The result of a low-wage economy is visited upon children. An astonishing 60% of Alberta children who live below the poverty line have at least one parent in the workforce full time, full year. One in five full-time working Albertans earns less than $15 an hour and one in four of those is a woman. Sixty per cent of low-wage earners in Alberta are over 25.
I know that many of you on the government side are students of history, in particular of your own party's history in western Canada. I probably do not need to tell you that western economic diversification has been a long-standing mirage for our Conservative governments, both federally and provincially, since Ernest Manning.
Western economic diversification was one of the big reasons why Peter Lougheed, for example, had a policy of upgrading and refining bitumen and natural gas in our province rather than shipping the raw product down the pipeline and shipping the associated manufacturing and other spinoff opportunities to the United States, in his day, and increasingly, in our day, to China. That is why Mr. Lougheed opposed the Keystone XL and other bitumen export lines. It was not the pipeline he opposed. It was what was in it. He shared that position with my employer, the Alberta Federation of Labour.

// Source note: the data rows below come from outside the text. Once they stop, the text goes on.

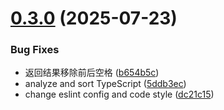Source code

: # [0.3.0](https://github.com/hacxy/json2ts/compare/v0.2.0...v0.3.0) (2025-07-23)

### Bug Fixes

- 返回结果移除前后空格 ([b654b5c](https://github.com/hacxy/json2ts/commit/b654b5cbeebd199f89c3273aa057146530d2cee9))
- analyze and sort TypeScript ([5ddb3ec](https://github.com/hacxy/json2ts/commit/5ddb3ecc1b8c995d7d8cfeb459f14c9d9b4de43e))
- change eslint config and code style ([dc21c15](https://github.com/hacxy/json2ts/commit/dc21c15f575dd622456a11c81e50cb8ea9e03ea8))
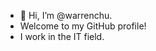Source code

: - 👋 Hi, I’m @warrenchu.
- Welcome to my GitHub profile!
- I work in the IT field.
<!---
warrenchu/warrenchu is a ✨ special ✨ repository because its `README.md` (this file) appears on your GitHub profile.
You can click the Preview link to take a look at your changes.
--->
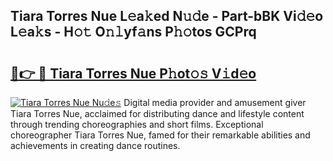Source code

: ## Tiara Torres Nue L𝚎a𝚔ed N𝚞𝚍e - Part-bBK Vi𝚍𝚎o L𝚎a𝚔s - H𝚘𝚝 O𝚗𝚕yf𝚊ns P𝚑𝚘tos GCPrq

# <h2><a href="http://kf8cupi.oniu.top/?m=Tiara+Torres+Nue">🔗👉 🔴 Tiara Torres Nue P𝚑ot𝚘𝚜 V𝚒d𝚎o</a></h2>

[![Tiara Torres Nue Nu𝚍e𝚜](https://i.imgur.com/0qMVB7G.gif)](http://kf8cupi.oniu.top/?m=Tiara+Torres+Nue)
Digital media provider and amusement giver Tiara Torres Nue, acclaimed for distributing dance and lifestyle content through trending choreographies and short films. Exceptional choreographer Tiara Torres Nue, famed for their remarkable abilities and achievements in creating dance routines.  
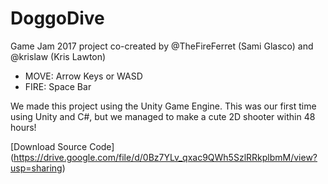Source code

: # DoggoDive
Game Jam 2017 project co-created by @TheFireFerret (Sami Glasco) and @krislaw (Kris Lawton)

* MOVE: Arrow Keys or WASD
* FIRE: Space Bar

We made this project using the Unity Game Engine. This was our first time using Unity and C#, but we managed to make a cute 2D shooter within 48 hours!


[Download Source Code] (https://drive.google.com/file/d/0Bz7YLv_qxac9QWh5SzlRRkplbmM/view?usp=sharing)
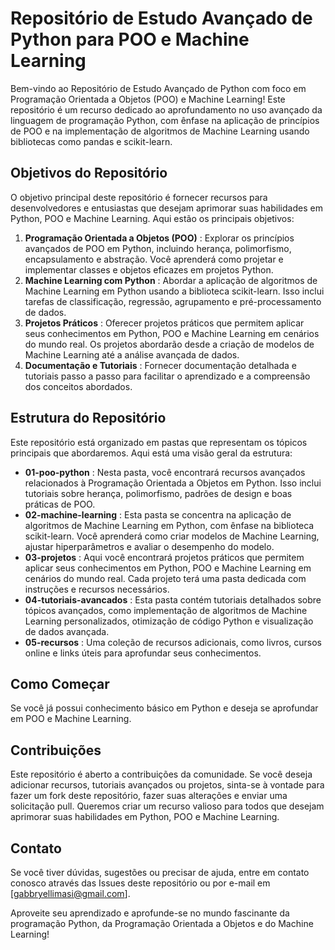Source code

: # Repositório de Estudo Avançado de Python para POO e Machine Learning

Bem-vindo ao Repositório de Estudo Avançado de Python com foco em Programação Orientada a Objetos (POO) e Machine Learning! Este repositório é um recurso dedicado ao aprofundamento no uso avançado da linguagem de programação Python, com ênfase na aplicação de princípios de POO e na implementação de algoritmos de Machine Learning usando bibliotecas como pandas e scikit-learn.

## Objetivos do Repositório

O objetivo principal deste repositório é fornecer recursos para desenvolvedores e entusiastas que desejam aprimorar suas habilidades em Python, POO e Machine Learning. Aqui estão os principais objetivos:

1. **Programação Orientada a Objetos (POO)** : Explorar os princípios avançados de POO em Python, incluindo herança, polimorfismo, encapsulamento e abstração. Você aprenderá como projetar e implementar classes e objetos eficazes em projetos Python.
2. **Machine Learning com Python** : Abordar a aplicação de algoritmos de Machine Learning em Python usando a biblioteca scikit-learn. Isso inclui tarefas de classificação, regressão, agrupamento e pré-processamento de dados.
3. **Projetos Práticos** : Oferecer projetos práticos que permitem aplicar seus conhecimentos em Python, POO e Machine Learning em cenários do mundo real. Os projetos abordarão desde a criação de modelos de Machine Learning até a análise avançada de dados.
4. **Documentação e Tutoriais** : Fornecer documentação detalhada e tutoriais passo a passo para facilitar o aprendizado e a compreensão dos conceitos abordados.

## Estrutura do Repositório

Este repositório está organizado em pastas que representam os tópicos principais que abordaremos. Aqui está uma visão geral da estrutura:

* **01-poo-python** : Nesta pasta, você encontrará recursos avançados relacionados à Programação Orientada a Objetos em Python. Isso inclui tutoriais sobre herança, polimorfismo, padrões de design e boas práticas de POO.
* **02-machine-learning** : Esta pasta se concentra na aplicação de algoritmos de Machine Learning em Python, com ênfase na biblioteca scikit-learn. Você aprenderá como criar modelos de Machine Learning, ajustar hiperparâmetros e avaliar o desempenho do modelo.
* **03-projetos** : Aqui você encontrará projetos práticos que permitem aplicar seus conhecimentos em Python, POO e Machine Learning em cenários do mundo real. Cada projeto terá uma pasta dedicada com instruções e recursos necessários.
* **04-tutoriais-avancados** : Esta pasta contém tutoriais detalhados sobre tópicos avançados, como implementação de algoritmos de Machine Learning personalizados, otimização de código Python e visualização de dados avançada.
* **05-recursos** : Uma coleção de recursos adicionais, como livros, cursos online e links úteis para aprofundar seus conhecimentos.

## Como Começar

Se você já possui conhecimento básico em Python e deseja se aprofundar em POO e Machine Learning.

## Contribuições

Este repositório é aberto a contribuições da comunidade. Se você deseja adicionar recursos, tutoriais avançados ou projetos, sinta-se à vontade para fazer um fork deste repositório, fazer suas alterações e enviar uma solicitação pull. Queremos criar um recurso valioso para todos que desejam aprimorar suas habilidades em Python, POO e Machine Learning.

## Contato

Se você tiver dúvidas, sugestões ou precisar de ajuda, entre em contato conosco através das Issues deste repositório ou por e-mail em [[g](mailto:seuemail@example.com)abbryellimasi@gmail.com].

Aproveite seu aprendizado e aprofunde-se no mundo fascinante da programação Python, da Programação Orientada a Objetos e do Machine Learning!
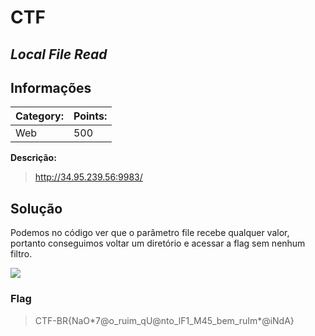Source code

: # **CTF**

## _Local File Read_

## Informações

| **Category:** | **Points:** |
| ------------- | ----------- |
| Web           | 500         |

**Descrição:**

> http://34.95.239.56:9983/

## Solução

Podemos no código ver que o parâmetro file recebe qualquer valor, portanto conseguimos voltar um diretório e acessar a flag sem nenhum filtro.

![](https://i.imgur.com/Q30McDe.png)

### Flag

> CTF-BR{NaO\*7@o_ruim_qU@nto_lF1_M45_bem_ruIm\*@iNdA}

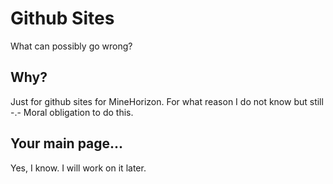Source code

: # Github Sites
What can possibly go wrong?
## Why?
Just for github sites for MineHorizon.
For what reason I do not know but still 
-.-
Moral obligation to do this.

## Your main page...
Yes, I know.
I will work on it later.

We take this view of economic diversification and using public policy instruments in order to accomplish it because we see the results of intensifying economic concentration. What are the results?
First, you have a commodity-price roller coaster. During the recession, Alberta went from the lowest unemployment to among the highest. Our social assistance caseloads shot up at the fastest rate in the country. The recession hurt ordinary people. As the energy sector put projects on hold, that increased poverty in Alberta at an astonishing rate. No person in their right mind would predict eternally high global oil prices. Any financial speculator who took that view would immediately find him or herself disabused of most of their earthly comforts and delights, but that is what Alberta, and increasingly all of Canada, is banking on.
The petroleum sector has among the lowest share of labour income as a share of total revenues in any industrial sector. Even with Alberta's housing boom and rising wages, it still has among the weakest wage growth in Canada.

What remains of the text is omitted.